Interactive Theatre International

Genre: Improvised Theatre

Venue: B’est Restaurant


Low Down

This globe-trotting show has been selling out at Edinburgh Fringe every year since 2008. Still fans return time and again, knowing that only a third of the show is scripted, so everything stays fresh. Basil, Sybil and Manuel serve up their madcap mayhem and a three-course meal with the audience as diners in their hotel. It’s two hours of fully immersive, highly improvised and site-specific comedy theatre. Just don’t mention the war!


 A certain much-beloved and much-admired publisher of FringeReview has the unfortunate habit of speaking truth to improv. “Improv” he has been heard to say, “has gone stale. Not enough of it is unique to a particular performance. It’s all too staged.
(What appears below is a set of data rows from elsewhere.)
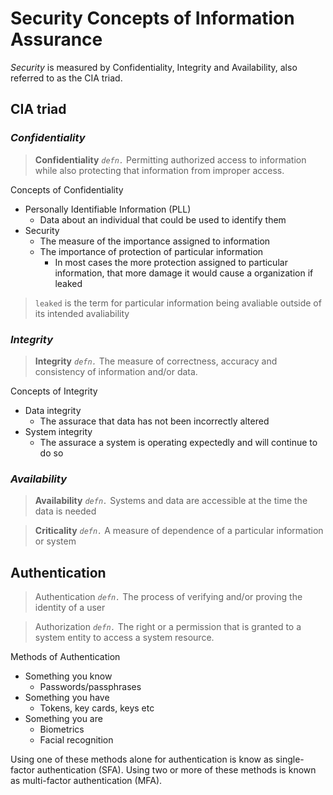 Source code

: # Security Concepts of Information Assurance
*Security* is measured by Confidentiality, Integrity and Availability,
also referred to as the CIA triad.

## CIA triad
### *Confidentiality*
>**Confidentiality** *`defn.`* Permitting authorized access to 
> information while also protecting that information from improper 
> access.

Concepts of Confidentiality
* Personally Identifiable Information (PLL)
    * Data about an individual that could be used to identify them 
* Security
    * The measure of the importance assigned to information
    * The importance of protection of particular information
        * In most cases the more protection assigned to particular information, that more damage it would cause a organization if leaked

> `leaked` is the term for particular information being avaliable outside
> of its intended avaliability

### *Integrity*
>**Integrity** *`defn.`* The measure of correctness, accuracy and 
> consistency of information and/or data.

Concepts of Integrity
* Data integrity
    * The assurace that data has not been incorrectly altered
* System integrity
    * The assurace a system is operating expectedly and will continue to do so

### *Availability*
>**Availability** *`defn.`* Systems and data are accessible at the time 
> the data is needed

>**Criticality** *`defn.`* A measure of dependence of a particular 
> information or system

## Authentication
> Authentication *`defn.`* The process of verifying and/or proving the 
> identity of a user

> Authorization *`defn.`* The right or a permission that is granted to 
> a system entity to access a system resource.

Methods of Authentication
* Something you know
    * Passwords/passphrases
* Something you have
    * Tokens, key cards, keys etc
* Something you are
    * Biometrics
    * Facial recognition

Using one of these methods alone for authentication is know as
single-factor authentication (SFA). Using two or more of these methods
is known as multi-factor authentication (MFA).

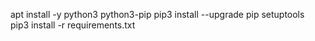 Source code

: apt install -y python3 python3-pip
pip3 install --upgrade pip setuptools <br>
pip3 install -r requirements.txt <br>
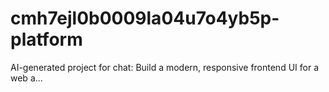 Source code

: # cmh7ejl0b0009la04u7o4yb5p-platform
AI-generated project for chat: Build a modern, responsive frontend UI for a web a...
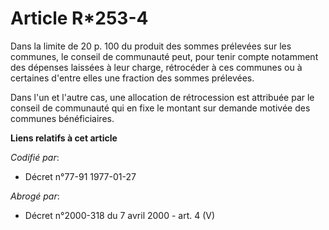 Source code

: # Article R*253-4

Dans la limite de 20 p. 100 du produit des sommes prélevées sur les communes, le conseil de communauté peut, pour tenir
compte notamment des dépenses laissées à leur charge, rétrocéder à ces communes ou à certaines d'entre elles une fraction des
sommes prélevées.

Dans l'un et l'autre cas, une allocation de rétrocession est attribuée par le conseil de communauté qui en fixe le montant
sur demande motivée des communes bénéficiaires.

**Liens relatifs à cet article**

_Codifié par_:

  - Décret n°77-91 1977-01-27

_Abrogé par_:

  - Décret n°2000-318 du 7 avril 2000 - art. 4 (V)
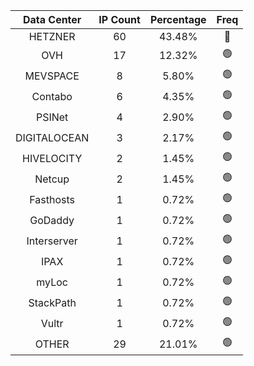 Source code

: | Data Center | IP Count | Percentage | Freq |
|:------------:|:--------:|:-----------:|:-----:|
| HETZNER | 60 | 43.48% | 🔴 |
| OVH | 17 | 12.32% | 🟢 |
| MEVSPACE | 8 | 5.80% | 🟢 |
| Contabo | 6 | 4.35% | 🟢 |
| PSINet | 4 | 2.90% | 🟢 |
| DIGITALOCEAN | 3 | 2.17% | 🟢 |
| HIVELOCITY | 2 | 1.45% | 🟢 |
| Netcup | 2 | 1.45% | 🟢 |
| Fasthosts | 1 | 0.72% | 🟢 |
| GoDaddy | 1 | 0.72% | 🟢 |
| Interserver | 1 | 0.72% | 🟢 |
| IPAX | 1 | 0.72% | 🟢 |
| myLoc | 1 | 0.72% | 🟢 |
| StackPath | 1 | 0.72% | 🟢 |
| Vultr | 1 | 0.72% | 🟢 |
| OTHER | 29 | 21.01% | 🟢 | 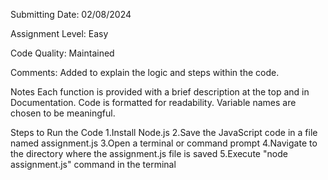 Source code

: Submitting Date: 02/08/2024

Assignment Level: Easy

Code Quality: Maintained

Comments: Added to explain the logic and steps within the code.

Notes
Each function is provided with a brief description at the top and in Documentation.
Code is formatted for readability.
Variable names are chosen to be meaningful.

Steps to Run the Code
1.Install Node.js 
2.Save the JavaScript code in a file named assignment.js
3.Open a terminal or command prompt
4.Navigate to the directory where the assignment.js file is saved
5.Execute "node assignment.js" command in the terminal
The golden age of shows such as Whose Line is it Anyway is past.” Certainly improv in the early 21st century has struggled to find a fresh format allowing performers to best demonstrate their range, reach and focus. It all seems very dull and hopeless. And then you find yourself standing in the queue for Faulty Towers The Dining Experience.

We are gathered beside B’est Restaurant – an eatery ideally situated between Bristo Square and the Pleasance. The crowd is big. There’s at least one office party in the house. Drinks are being served from a temporary bar by a bemused young waiter of foreign extraction who is getting expert in giving off what Jung identified as the ‘I-am-a-real-waiter-and-not-part-of-this-spoof-on-the-service-sector vibe.’ In a country not renowned for its approach to customer service, the fear of immediate, direct physical comparison with a certain mustachioed Barcelonian has a wonderful effect. My companion’s large denomination note cannot be broken but he is permitted to keep it and we can take our drinks away while change is gathered. Would that have happened without the spirit of Manuel lurking in the wings?


The bar tab, it turns out later, will make this a pricey night. The booze selection is modest. The wine is uninteresting. The beer less so. In fact, the only thing I’d change about this show are the ruinous drinks prices. £5 for a plastic glass of unaged vinegar is a bit steep. The show on the other hand is not only vintage Towers but the most exciting, pacy and disciplined piece of improv theatre to be seen in this young but promising century.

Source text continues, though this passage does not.